The calls can be utilized in mapping surfaces down to 1.6 miles (2.5 kilometers).
Loukia Papadopoulos

Mapping ocean floors is crucial for recognizing seismic activity and evaluating carbon storage capacity. To perform this activity, scientists use large air guns that send loud sounds down to the surface and back up again. 

This process however is very expensive and disrupts marine mammals' natural habitat. Now, scientists have figured out a way to use whale sounds for the same purpose.

Fin whales are 60 to 85-foot-long (20 to 25 mt) animals whose cries can be heard up to 600 miles (1,000 kilometers) away. Researchers are now discovering that these sounds can be used to map the ocean floor down to 1.6 miles (2.5 kilometers).

“It’s actually quite cool to have another source of information,” told Scientific American study co-author Václav Kuna, a seismologist at the Institute of Geophysics of the Czech Academy of Sciences.

Kuna explained that he noticed that the whale sound signals showed up only on the seafloor instruments’ seismometers, indicating that the signals were not coming directly from the whales, but were instead echoes bouncing back from the ground.

Kuna then had to find the whales’ locations in order to use their cries for imaging. He achieved this by comparing the whales' two sets of waves: one that headed to the ocean floor and another that bounced between the ocean floor and the surface.

The technique is not foolproof.

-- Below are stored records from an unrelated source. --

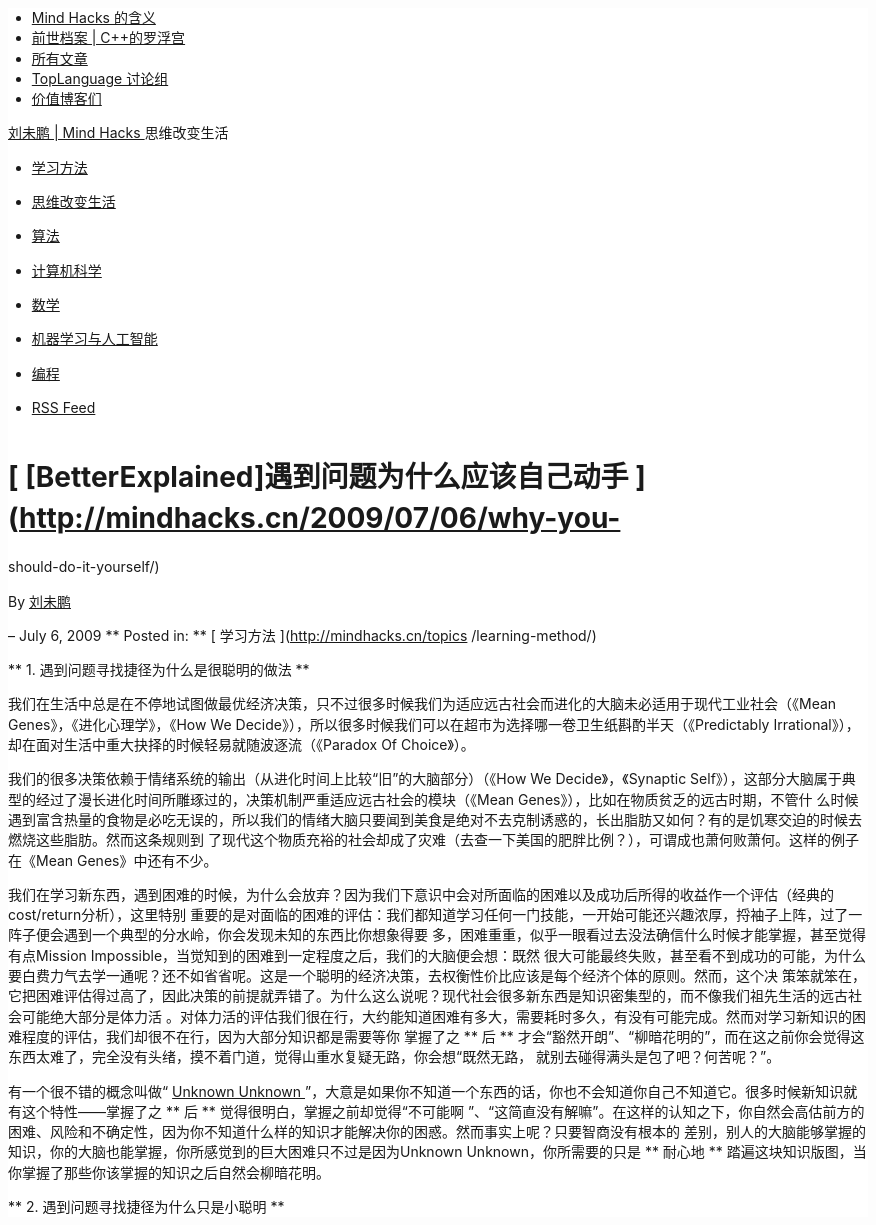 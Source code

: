   * [ Mind Hacks 的含义 ](http://mindhacks.cn/about/)
  * [ 前世档案 | C++的罗浮宫 ](http://mindhacks.cn/former-life-of-mindhacks/)
  * [ 所有文章 ](http://mindhacks.cn/archives/)
  * [ TopLanguage 讨论组 ](http://mindhacks.cn/about-toplanguage/)
  * [ 价值博客们 ](http://mindhacks.cn/friend-links/)

[ 刘未鹏 | Mind Hacks ](http://mindhacks.cn) 思维改变生活

  * [ 学习方法 ](http://mindhacks.cn/topics/learning-method/)
  * [ 思维改变生活 ](http://mindhacks.cn/topics/mind/)
  * [ 算法 ](http://mindhacks.cn/topics/algorithms/)
  * [ 计算机科学 ](http://mindhacks.cn/topics/computer-science/)
  * [ 数学 ](http://mindhacks.cn/topics/math/)
  * [ 机器学习与人工智能 ](http://mindhacks.cn/topics/machine-learning/)
  * [ 编程 ](http://mindhacks.cn/topics/programming/)

  * [ RSS Feed ](http://mindhacks.cn/feed/)

#  [ [BetterExplained]遇到问题为什么应该自己动手 ](http://mindhacks.cn/2009/07/06/why-you-
should-do-it-yourself/)

By  [ 刘未鹏 ](http://mindhacks.cn/author/pongba/)

–  July 6, 2009  ** Posted in: ** [ 学习方法 ](http://mindhacks.cn/topics
/learning-method/)

** 1\. 遇到问题寻找捷径为什么是很聪明的做法 **

我们在生活中总是在不停地试图做最优经济决策，只不过很多时候我们为适应远古社会而进化的大脑未必适用于现代工业社会（《Mean
Genes》，《进化心理学》，《How We Decide》），所以很多时候我们可以在超市为选择哪一卷卫生纸斟酌半天（《Predictably
Irrational》），却在面对生活中重大抉择的时候轻易就随波逐流（《Paradox Of Choice》）。

我们的很多决策依赖于情绪系统的输出（从进化时间上比较“旧”的大脑部分）（《How We Decide》，《Synaptic
Self》），这部分大脑属于典型的经过了漫长进化时间所雕琢过的，决策机制严重适应远古社会的模块（《Mean Genes》），比如在物质贫乏的远古时期，不管什
么时候遇到富含热量的食物是必吃无误的，所以我们的情绪大脑只要闻到美食是绝对不去克制诱惑的，长出脂肪又如何？有的是饥寒交迫的时候去燃烧这些脂肪。然而这条规则到
了现代这个物质充裕的社会却成了灾难（去查一下美国的肥胖比例？），可谓成也萧何败萧何。这样的例子在《Mean Genes》中还有不少。

我们在学习新东西，遇到困难的时候，为什么会放弃？因为我们下意识中会对所面临的困难以及成功后所得的收益作一个评估（经典的cost/return分析），这里特别
重要的是对面临的困难的评估：我们都知道学习任何一门技能，一开始可能还兴趣浓厚，捋袖子上阵，过了一阵子便会遇到一个典型的分水岭，你会发现未知的东西比你想象得要
多，困难重重，似乎一眼看过去没法确信什么时候才能掌握，甚至觉得有点Mission Impossible，当觉知到的困难到一定程度之后，我们的大脑便会想：既然
很大可能最终失败，甚至看不到成功的可能，为什么要白费力气去学一通呢？还不如省省呢。这是一个聪明的经济决策，去权衡性价比应该是每个经济个体的原则。然而，这个决
策笨就笨在，它把困难评估得过高了，因此决策的前提就弄错了。为什么这么说呢？现代社会很多新东西是知识密集型的，而不像我们祖先生活的远古社会可能绝大部分是体力活
。对体力活的评估我们很在行，大约能知道困难有多大，需要耗时多久，有没有可能完成。然而对学习新知识的困难程度的评估，我们却很不在行，因为大部分知识都是需要等你
掌握了之 ** 后 ** 才会“豁然开朗”、“柳暗花明的”，而在这之前你会觉得这东西太难了，完全没有头绪，摸不着门道，觉得山重水复疑无路，你会想“既然无路，
就别去碰得满头是包了吧？何苦呢？”。

有一个很不错的概念叫做“ [ Unknown Unknown ](http://en.wikipedia.org/wiki/Unknown_unknown)
”，大意是如果你不知道一个东西的话，你也不会知道你自己不知道它。很多时候新知识就有这个特性——掌握了之 ** 后 ** 觉得很明白，掌握之前却觉得“不可能啊
”、“这简直没有解嘛”。在这样的认知之下，你自然会高估前方的困难、风险和不确定性，因为你不知道什么样的知识才能解决你的困惑。然而事实上呢？只要智商没有根本的
差别，别人的大脑能够掌握的知识，你的大脑也能掌握，你所感觉到的巨大困难只不过是因为Unknown Unknown，你所需要的只是 ** 耐心地 **
踏遍这块知识版图，当你掌握了那些你该掌握的知识之后自然会柳暗花明。

** 2\. 遇到问题寻找捷径为什么只是小聪明 **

Kuna explained that whale cries are limited in frequency resulting in subsurface images that are not as clear as those made with air guns. Still, their added value to the field of ocean mapping is undeniable.

“If we use the whale songs at least as a complement to other sources of signals, they are free and they are always there,” Kuna told Scientific American. “It’s a win-win.” The next time you hear a whale song, remember it's more than a beautiful cry.

The study was published in the journal Science.